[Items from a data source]
----------

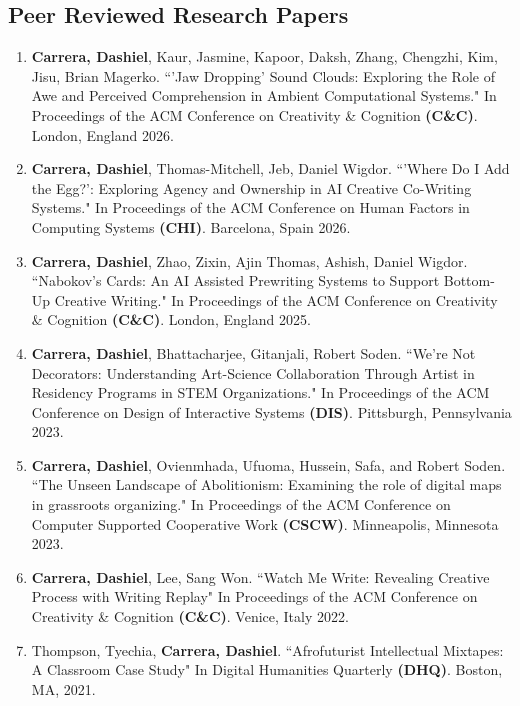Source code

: 
\subsection{Peer Reviewed Research Papers}
 \begin{enumerate}
 
       \item \textbf{Carrera, Dashiel}, Kaur, Jasmine, Kapoor, Daksh, Zhang, Chengzhi, Kim, Jisu, Brian Magerko. ``'Jaw Dropping' Sound Clouds: Exploring the Role of Awe and Perceived Comprehension in Ambient Computational Systems." In Proceedings of the ACM Conference on Creativity \& Cognition \textbf{(C\&C)}. London, England 2026.  \\
 
     \item \textbf{Carrera, Dashiel}, Thomas-Mitchell, Jeb, Daniel Wigdor. ``'Where Do I Add the Egg?': Exploring Agency and Ownership in AI Creative Co-Writing Systems." In Proceedings of the ACM Conference on Human Factors in Computing Systems \textbf{(CHI)}. Barcelona, Spain 2026.\\
 
  
  \item \textbf{Carrera, Dashiel}, Zhao, Zixin, Ajin Thomas, Ashish, Daniel Wigdor. ``Nabokov's Cards: An AI Assisted Prewriting Systems to Support Bottom-Up Creative Writing." In Proceedings of the ACM Conference on Creativity \& Cognition \textbf{(C\&C)}. London, England 2025. \\
  \item \textbf{Carrera, Dashiel}, Bhattacharjee, Gitanjali, Robert Soden. ``We're Not Decorators: Understanding Art-Science Collaboration Through Artist in Residency Programs in STEM Organizations." In Proceedings of the ACM Conference on Design of Interactive Systems \textbf{(DIS)}. Pittsburgh, Pennsylvania 2023. \\
  \item \textbf{Carrera, Dashiel}, Ovienmhada, Ufuoma, Hussein, Safa, and Robert Soden. ``The Unseen Landscape of Abolitionism: Examining the role of digital maps in
grassroots organizing."   In Proceedings of the ACM Conference on Computer Supported Cooperative Work \textbf{(CSCW)}. Minneapolis, Minnesota 2023.\\
  \item \textbf{Carrera, Dashiel}, Lee, Sang Won. ``Watch Me Write: Revealing Creative Process with Writing Replay" In Proceedings of the ACM Conference on Creativity \& Cognition \textbf{(C\&C)}. Venice, Italy 2022. \\
  \item Thompson, Tyechia, \textbf{Carrera, Dashiel}. ``Afrofuturist Intellectual Mixtapes: A Classroom Case Study" In Digital Humanities Quarterly \textbf{(DHQ)}. Boston, MA, 2021.\
 \end{enumerate}
 
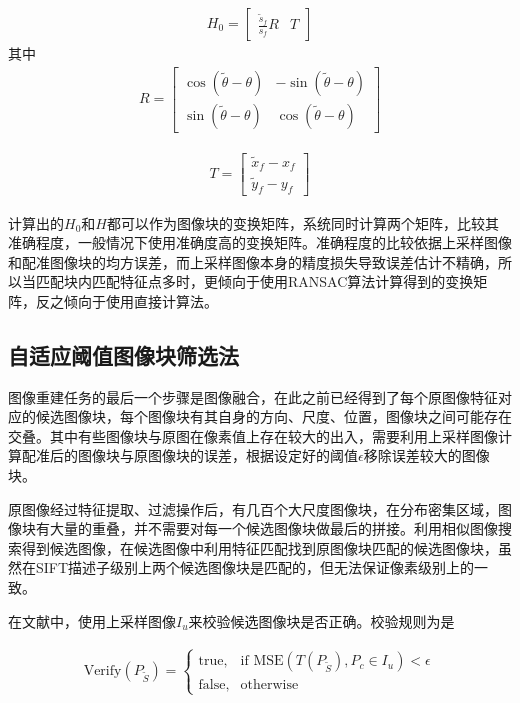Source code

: \documentclass[UTF8]{csoarticle}
\begin{document}
\begin{align}
  H_0 = 
  \begin{bmatrix}
  \frac{\tilde{s}_f}{s_f} R & T
  \end{bmatrix}
\end{align}
其中
\begin{align}
  R = 
  \begin{bmatrix}
    \cos{(\tilde{\theta}-\theta)} & -\sin{(\tilde{\theta}-\theta)} \\
    \sin{(\tilde{\theta}-\theta)} & \cos{(\tilde{\theta}-\theta)} 
  \end{bmatrix}
\end{align}

\begin{align}
  T = 
  \begin{bmatrix}
    \tilde{x}_f - x_f \\
    \tilde{y}_f - y_f
  \end{bmatrix}
\end{align}

计算出的\(H_0\)和\(H\)都可以作为图像块的变换矩阵，系统同时计算两个矩阵，比较其准确程度，一般情况下使用准确度高的变换矩阵。准确程度的比较依据上采样图像和配准图像块的均方误差，而上采样图像本身的精度损失导致误差估计不精确，所以当匹配块内匹配特征点多时，更倾向于使用RANSAC算法计算得到的变换矩阵，反之倾向于使用直接计算法。

\subsection{自适应阈值图像块筛选法}
图像重建任务的最后一个步骤是图像融合，在此之前已经得到了每个原图像特征对应的候选图像块，每个图像块有其自身的方向、尺度、位置，图像块之间可能存在交叠。其中有些图像块与原图在像素值上存在较大的出入，需要利用上采样图像计算配准后的图像块与原图像块的误差，根据设定好的阈值\(\epsilon\)移除误差较大的图像块。

原图像经过特征提取、过滤操作后，有几百个大尺度图像块，在分布密集区域，图像块有大量的重叠，并不需要对每一个候选图像块做最后的拼接。利用相似图像搜索得到候选图像，在候选图像中利用特征匹配找到原图像块匹配的候选图像块，虽然在SIFT描述子级别上两个候选图像块是匹配的，但无法保证像素级别上的一致。

在文献\cite{Dai:2012vn}中，使用上采样图像\(I_u\)来校验候选图像块是否正确。校验规则为是

\begin{align}
\label{eq:errorControl}
  \text{Verify}(P_{\tilde{S}}) = 
\begin{cases} 
\text{true}, & \mbox{if MSE} (T(P_{\tilde{S}}),P_c \in I_u) < \epsilon \\
\text{false}, & \mbox{otherwise}
\end{cases}
\end{align}
\end{document}
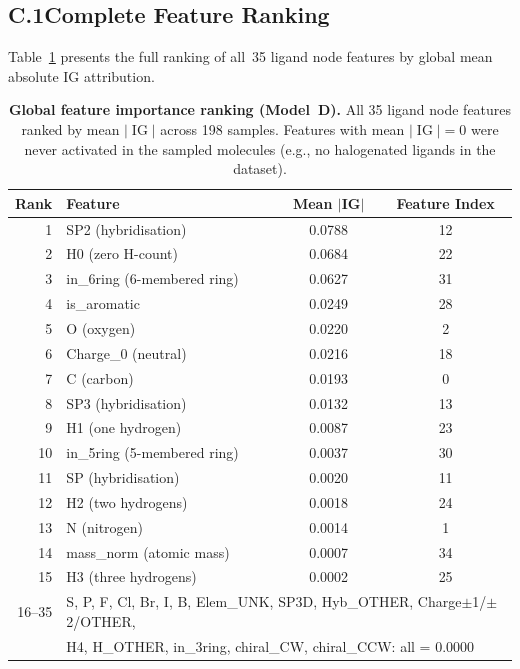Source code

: \documentclass[11pt]{article}
\begin{document}
\subsection*{C.1\quad Complete Feature Ranking}

Table~\ref{tab:app_shap_ranking} presents the full ranking of all~35
ligand node features by global mean absolute IG attribution.

\begin{table}[H]
\small
\centering
\caption{\textbf{Global feature importance ranking (Model~D).}
  All 35 ligand node features ranked by mean $|\operatorname{IG}|$
  across 198 samples. Features with mean $|\operatorname{IG}| = 0$
  were never activated in the sampled molecules
  (e.g., no halogenated ligands in the dataset).}
\label{tab:app_shap_ranking}
\begin{tabular}{rlcc}
\toprule
\textbf{Rank} & \textbf{Feature} & \textbf{Mean $|$IG$|$}
  & \textbf{Feature Index} \\
\midrule
 1 & SP2 (hybridisation)       & 0.0788 & 12 \\
 2 & H0 (zero H-count)         & 0.0684 & 22 \\
 3 & in\_6ring (6-membered ring)& 0.0627 & 31 \\
 4 & is\_aromatic               & 0.0249 & 28 \\
 5 & O (oxygen)                & 0.0220 &  2 \\
 6 & Charge\_0 (neutral)        & 0.0216 & 18 \\
 7 & C (carbon)                & 0.0193 &  0 \\
 8 & SP3 (hybridisation)       & 0.0132 & 13 \\
 9 & H1 (one hydrogen)         & 0.0087 & 23 \\
10 & in\_5ring (5-membered ring)& 0.0037 & 30 \\
11 & SP (hybridisation)        & 0.0020 & 11 \\
12 & H2 (two hydrogens)        & 0.0018 & 24 \\
13 & N (nitrogen)              & 0.0014 &  1 \\
14 & mass\_norm (atomic mass)   & 0.0007 & 34 \\
15 & H3 (three hydrogens)      & 0.0002 & 25 \\
\midrule
16--35 & \multicolumn{3}{l}{S, P, F, Cl, Br, I, B, Elem\_UNK,
  SP3D, Hyb\_OTHER, Charge$\pm$1/$\pm$2/OTHER,} \\
 & \multicolumn{3}{l}{H4, H\_OTHER, in\_3ring,
  chiral\_CW, chiral\_CCW: \quad all = 0.0000} \\
\bottomrule
\end{tabular}
\end{table}
\end{document}
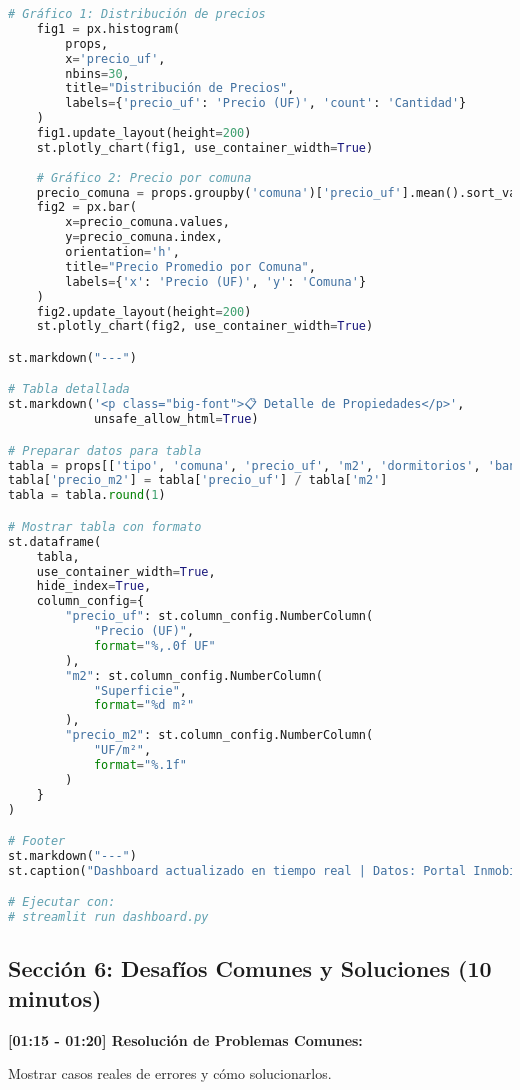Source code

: \documentclass[11pt,a4paper]{article}
\begin{document}
\begin{lstlisting}[language=Python]
    # Gráfico 1: Distribución de precios
    fig1 = px.histogram(
        props, 
        x='precio_uf',
        nbins=30,
        title="Distribución de Precios",
        labels={'precio_uf': 'Precio (UF)', 'count': 'Cantidad'}
    )
    fig1.update_layout(height=200)
    st.plotly_chart(fig1, use_container_width=True)
    
    # Gráfico 2: Precio por comuna
    precio_comuna = props.groupby('comuna')['precio_uf'].mean().sort_values()
    fig2 = px.bar(
        x=precio_comuna.values,
        y=precio_comuna.index,
        orientation='h',
        title="Precio Promedio por Comuna",
        labels={'x': 'Precio (UF)', 'y': 'Comuna'}
    )
    fig2.update_layout(height=200)
    st.plotly_chart(fig2, use_container_width=True)

st.markdown("---")

# Tabla detallada
st.markdown('<p class="big-font">📋 Detalle de Propiedades</p>', 
            unsafe_allow_html=True)

# Preparar datos para tabla
tabla = props[['tipo', 'comuna', 'precio_uf', 'm2', 'dormitorios', 'banos']].copy()
tabla['precio_m2'] = tabla['precio_uf'] / tabla['m2']
tabla = tabla.round(1)

# Mostrar tabla con formato
st.dataframe(
    tabla,
    use_container_width=True,
    hide_index=True,
    column_config={
        "precio_uf": st.column_config.NumberColumn(
            "Precio (UF)",
            format="%,.0f UF"
        ),
        "m2": st.column_config.NumberColumn(
            "Superficie",
            format="%d m²"
        ),
        "precio_m2": st.column_config.NumberColumn(
            "UF/m²",
            format="%.1f"
        )
    }
)

# Footer
st.markdown("---")
st.caption("Dashboard actualizado en tiempo real | Datos: Portal Inmobiliario")

# Ejecutar con:
# streamlit run dashboard.py
\end{lstlisting}

\subsection{Sección 6: Desafíos Comunes y Soluciones (10 minutos)}

\textbf{[01:15 - 01:20] Resolución de Problemas Comunes:}

\begin{demobox}
Mostrar casos reales de errores y cómo solucionarlos.
\end{demobox}
\end{document}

----------

• [Directions]:
Using the data above, reproduce exactly the lines between those holding "st.plotly_chart(fig2, use_container_width=True)" and "# Preparar datos para tabla", inclusive, and no others.

• [Answer box]:
    st.plotly_chart(fig2, use_container_width=True)

st.markdown("---")

# Tabla detallada
st.markdown('<p class="big-font">📋 Detalle de Propiedades</p>', 
            unsafe_allow_html=True)

# Preparar datos para tabla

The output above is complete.